Joint Probabilities. Conditional Probability.

The lessons show using Permutations and Combinations for other problems in this section, but we were having difficulty what to choose to put in those formulas. I used this approach:

We have 10 numeric and 6 alphabetic = 16 total possible.
Let's look at the first digit numeric, and the next 3 alpha:
$$ P(First Digit Numeric) = \frac{10}{16} $$ and
$P(Next Digits Alpha) = \frac{6}{15}$ and $\frac{5}{14}$ and $\frac{4}{13}$

Since all four of these have to occur, we multiply them to get $\frac{1200}{43680}$ which reduces to $\frac{5}{182}$

I go through the probabilities for (2nd digit numeric) and then 3rd and 4th, with the same probability for each situation. So we can multiply by 4 to get: $\frac{20}{182} = \frac{10}{91}$

This was one of the choices in the multiple choice, but the autograder marked it wrong. I looked it over several times, but come up with the same thing. Then I even programmed a little simulation, and after over 1 million random samples, get nearly the same result. I've known these online homeworks to have mistakes, sometimes, but I wanted to run by here before emailing the teacher.

 

[andrewkirk]

In your calculations you have assumed the four characters must all be different, by using 6/15, 5/14 and 4/13 instead of 6/16, 6/16 and 6/16. The problem does not set that requirement, and that is not how most combo locks work.
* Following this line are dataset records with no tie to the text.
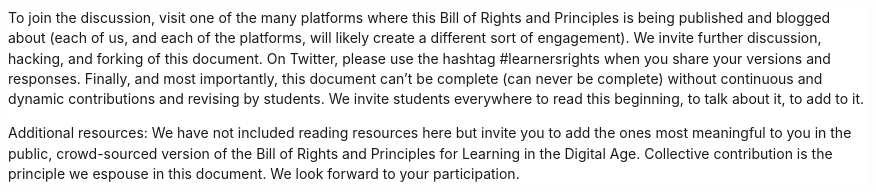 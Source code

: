 To join the discussion, visit one of the many platforms where this Bill of Rights and Principles is being published and blogged about (each of us, and each of the platforms, will likely create a different sort of engagement).  We invite further discussion, hacking, and forking of this document.  On Twitter, please use the hashtag #learnersrights when you share your versions and responses.  Finally, and most importantly, this document can’t be complete (can never be complete) without continuous and dynamic contributions and revising by students.  We invite students everywhere to read this beginning, to talk about it, to add to it.  

Additional resources:  We have not included reading resources here but invite you to add the ones most meaningful to you in the public, crowd-sourced version of the Bill of Rights and Principles for Learning in the Digital Age. Collective contribution is the principle we espouse in this document.  We look forward to your participation.

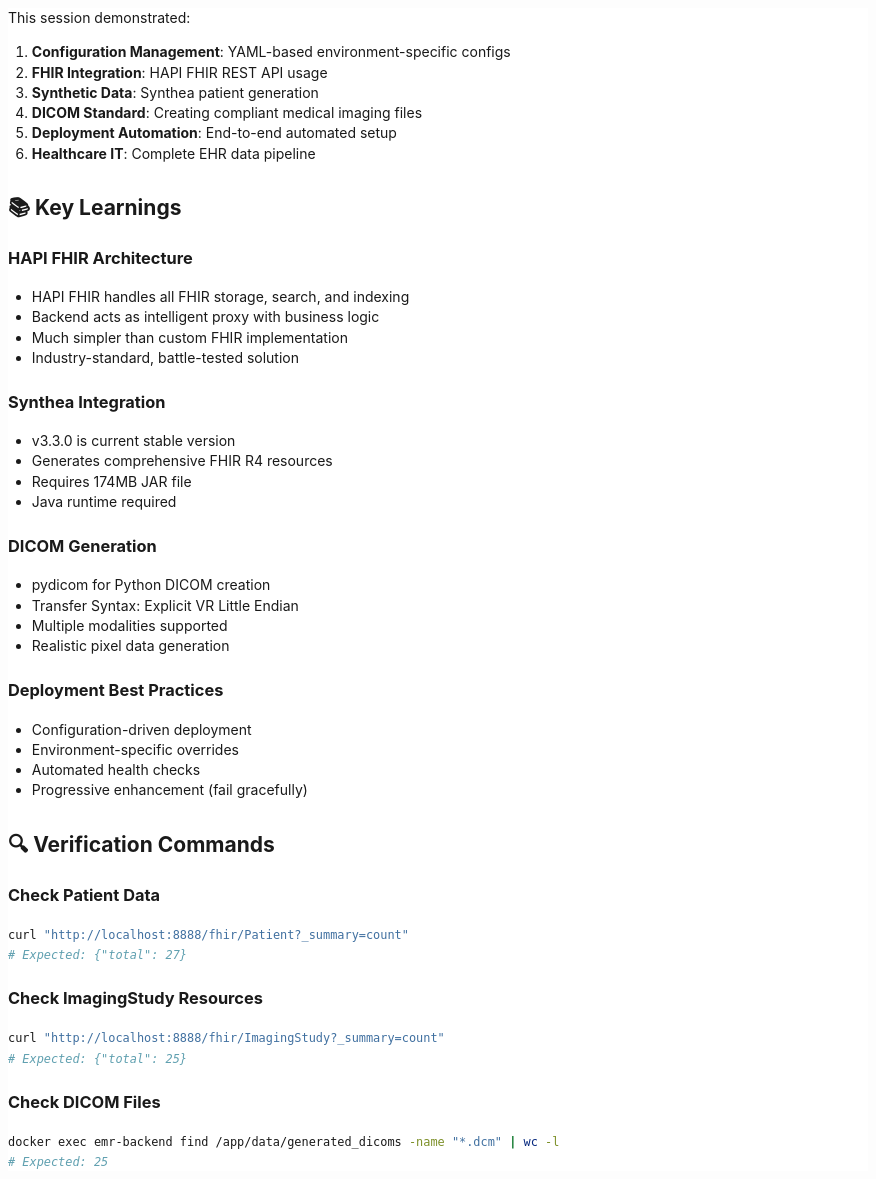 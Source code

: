 This session demonstrated:

1. **Configuration Management**: YAML-based environment-specific configs
2. **FHIR Integration**: HAPI FHIR REST API usage
3. **Synthetic Data**: Synthea patient generation
4. **DICOM Standard**: Creating compliant medical imaging files
5. **Deployment Automation**: End-to-end automated setup
6. **Healthcare IT**: Complete EHR data pipeline

## 📚 Key Learnings

### HAPI FHIR Architecture
- HAPI FHIR handles all FHIR storage, search, and indexing
- Backend acts as intelligent proxy with business logic
- Much simpler than custom FHIR implementation
- Industry-standard, battle-tested solution

### Synthea Integration
- v3.3.0 is current stable version
- Generates comprehensive FHIR R4 resources
- Requires 174MB JAR file
- Java runtime required

### DICOM Generation
- pydicom for Python DICOM creation
- Transfer Syntax: Explicit VR Little Endian
- Multiple modalities supported
- Realistic pixel data generation

### Deployment Best Practices
- Configuration-driven deployment
- Environment-specific overrides
- Automated health checks
- Progressive enhancement (fail gracefully)

## 🔍 Verification Commands

### Check Patient Data
```bash
curl "http://localhost:8888/fhir/Patient?_summary=count"
# Expected: {"total": 27}
```

### Check ImagingStudy Resources
```bash
curl "http://localhost:8888/fhir/ImagingStudy?_summary=count"
# Expected: {"total": 25}
```

### Check DICOM Files
```bash
docker exec emr-backend find /app/data/generated_dicoms -name "*.dcm" | wc -l
# Expected: 25
```
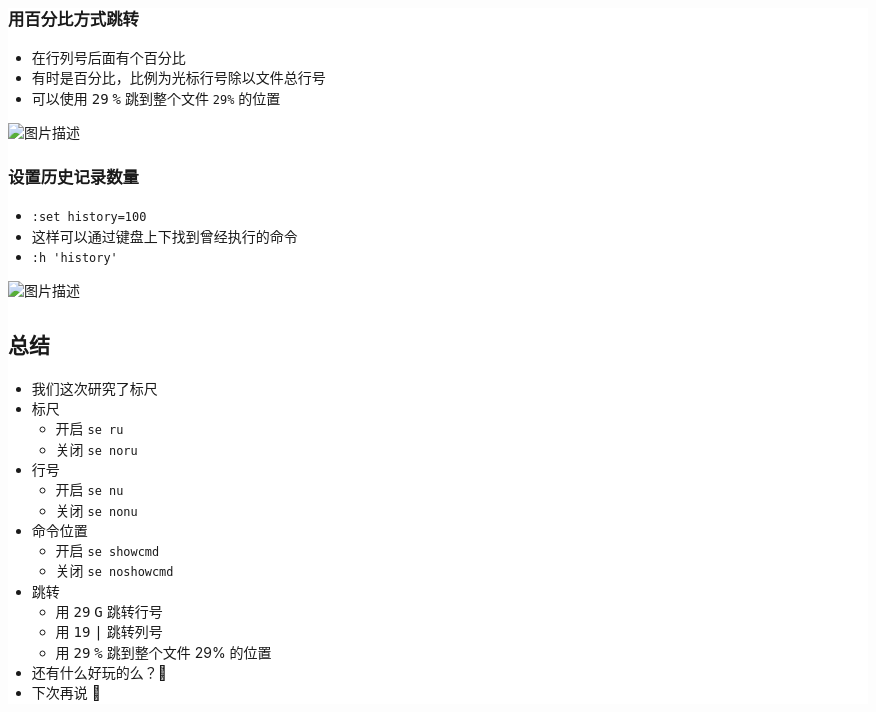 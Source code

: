 ### 用百分比方式跳转

- 在行列号后面有个百分比
- 有时是百分比，比例为光标行号除以文件总行号
- 可以使用 <kbd>29</kbd> <kbd>%</kbd> 跳到整个文件 `29%` 的位置

![图片描述](https://doc.shiyanlou.com/courses/uid1190679-20210709-1625834834199)

### 设置历史记录数量

- `:set history=100`
- 这样可以通过键盘上下找到曾经执行的命令
- `:h 'history'`

![图片描述](https://doc.shiyanlou.com/courses/uid1190679-20210709-1625835624551)

## 总结

- 我们这次研究了标尺
- 标尺
  - 开启 `se ru`
  - 关闭 `se noru`
- 行号
  - 开启 `se nu`
  - 关闭 `se nonu`
- 命令位置
  - 开启 `se showcmd`
  - 关闭 `se noshowcmd`
- 跳转
	- 用 <kbd>2</kbd><kbd>9</kbd> <kbd>G</kbd> 跳转行号
	- 用 <kbd>1</kbd><kbd>9</kbd> <kbd>|</kbd> 跳转列号
	- 用 <kbd>2</kbd><kbd>9</kbd> <kbd>%</kbd> 跳到整个文件 29% 的位置
- 还有什么好玩的么？🤔
- 下次再说 👋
Instead, first calculate the number of possible combinations, N.
Then calculate the number of different combos that have exactly one numeric character, M.
Then the answer is M / N.

 

[scottdave]

I'll look up about combinations. It's been awhile for me. The question stated that no digit is repeated. That was the way I interpreted it. Oh and the answer key marked 5/182 as the correct choice.
Actually I found the exact wording:

A randomly generated password has four characters. Each character is either A, B, C, D, E or F or a number from 0 - 9. Each character in the password can only be used once. What is the probability that a password has only one number?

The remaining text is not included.